A Historic Opportunity - Returning Yoga and Christianity to Their Roots
Look around you. Our world is being ripped apart by fundamentalism. In Iraq and Syria, we have fundamentalist Muslims destroying our heritage in the form of ISIS. In America, fundamentalist liberals are battling fundamentalist Christians for the heart of our culture, cloaking themselves in our constitution as a means to force their opinions on others.
Every so often, there comes a time in history where esoteric and spiritual principals need to be taken from the hands of elite and given back to the people. We have seen this many times in the past. Buddhism was formed when Siddhartha confronted the Brahmanistic culture of India. Jesus was put to death for taking on the spiritual leaders in Israel. Now, millennia later, the persecuted have become the persecutors. Dare I say the Vicar of Christ has lost his mind be delving into subjects not even related to Jesus's teachings. Yoga is now a watered down corporately owned farce of itself, relegated to a group of stretches. Gone is the deep introspection and self-analysis of Pantanjali.
Our educational institutions have been overrun by a Brahmanist culture that embraces bureaucracy over academic and intellectual expression. Now our universities seem more interested in gathering tuition than preparing students for a good life.
Those are just a few examples that I perceive happening today. It saddens me to see people lose their individuality and put into conveniently labeled silos so that they can be judged by the nature of that lable instead of the content of their character.
Something miraculous has happened in the past decade or so. We now have the ability to disseminate knowledge for free over the internet. Information is now available at a relatively low cost. We can share our ideas, at least for now, without fear of repression.
I think there is a historic opportunity to return Christianity and Yoga back to their introspective roots.
When the Roman Catholic Church attempted to wipe Gnosticism off the map, its destructive force was thwarted by a person who hid some of the gnostic text in an Egyptian cave.
Is it a coincidence that these text emerged recently?
I don’t really know.
I do know, however, that if Christianity is to evolve as a practice, the primary focus should be on the individual and not the institution.
I also think that Yoga has gotten off course, but this has happened recently.

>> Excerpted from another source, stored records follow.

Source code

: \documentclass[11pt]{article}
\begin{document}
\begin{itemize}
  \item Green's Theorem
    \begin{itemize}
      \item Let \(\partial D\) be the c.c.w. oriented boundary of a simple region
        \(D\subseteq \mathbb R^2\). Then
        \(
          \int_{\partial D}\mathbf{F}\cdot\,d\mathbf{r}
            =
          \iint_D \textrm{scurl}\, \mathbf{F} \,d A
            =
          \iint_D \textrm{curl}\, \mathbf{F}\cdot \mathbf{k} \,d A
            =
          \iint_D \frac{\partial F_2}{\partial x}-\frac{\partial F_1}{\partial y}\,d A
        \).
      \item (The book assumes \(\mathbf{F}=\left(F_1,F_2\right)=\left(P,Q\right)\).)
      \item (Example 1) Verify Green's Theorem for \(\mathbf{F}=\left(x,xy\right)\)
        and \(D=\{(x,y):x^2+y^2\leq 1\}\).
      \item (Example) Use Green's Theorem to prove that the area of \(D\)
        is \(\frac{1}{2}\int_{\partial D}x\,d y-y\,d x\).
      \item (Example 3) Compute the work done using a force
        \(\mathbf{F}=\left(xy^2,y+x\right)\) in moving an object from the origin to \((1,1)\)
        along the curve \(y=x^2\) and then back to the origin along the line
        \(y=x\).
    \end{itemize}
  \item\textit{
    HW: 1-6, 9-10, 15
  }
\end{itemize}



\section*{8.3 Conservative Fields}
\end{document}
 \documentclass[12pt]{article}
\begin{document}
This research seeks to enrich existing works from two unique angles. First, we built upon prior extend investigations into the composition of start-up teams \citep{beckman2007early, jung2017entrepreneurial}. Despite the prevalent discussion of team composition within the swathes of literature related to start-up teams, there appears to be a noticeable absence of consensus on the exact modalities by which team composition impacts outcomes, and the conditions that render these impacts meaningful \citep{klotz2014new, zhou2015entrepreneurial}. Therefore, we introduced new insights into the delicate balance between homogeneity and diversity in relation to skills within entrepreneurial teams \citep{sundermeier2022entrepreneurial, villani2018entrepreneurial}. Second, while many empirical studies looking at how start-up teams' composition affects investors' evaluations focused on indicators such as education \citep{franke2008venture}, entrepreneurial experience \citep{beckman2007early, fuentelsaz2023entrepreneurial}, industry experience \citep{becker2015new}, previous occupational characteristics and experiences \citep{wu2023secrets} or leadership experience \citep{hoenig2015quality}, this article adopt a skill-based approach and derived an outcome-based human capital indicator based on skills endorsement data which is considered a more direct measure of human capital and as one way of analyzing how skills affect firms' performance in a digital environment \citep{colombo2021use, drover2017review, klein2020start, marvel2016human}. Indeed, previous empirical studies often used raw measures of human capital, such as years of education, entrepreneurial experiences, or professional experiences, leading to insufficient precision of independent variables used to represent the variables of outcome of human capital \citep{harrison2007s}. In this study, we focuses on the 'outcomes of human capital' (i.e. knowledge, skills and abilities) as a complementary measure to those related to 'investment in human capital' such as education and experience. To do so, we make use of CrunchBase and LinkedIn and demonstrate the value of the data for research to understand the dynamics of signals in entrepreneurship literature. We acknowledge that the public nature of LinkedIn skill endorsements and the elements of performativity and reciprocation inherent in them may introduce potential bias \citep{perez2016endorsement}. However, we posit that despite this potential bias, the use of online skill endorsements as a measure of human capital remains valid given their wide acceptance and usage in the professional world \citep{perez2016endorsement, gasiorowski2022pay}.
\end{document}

Hatha Yoga, or the poses we see in modern yoga classes were originally created as a method to prepare the body for long periods of meditation.
It is not a means to an end in itself.
This is why I am calling for the resurgence of Jnana Yoga.
Jnana Yoga is one of the four paths of Yoga.
It is the past of wisdom and intellectual analysis of ones nature in order to understand God.
By returning introspection and logic to Christianity and Yoga, I think we can take the look into ourselves without the need for the approval of the ruling class.
My writings on the Gospel of Thomas and the Yoga Sutras generally reflect that worldview.
As I go along in my writings, I hope to fuse both practices into one set of practices so that we all can personally know Christ.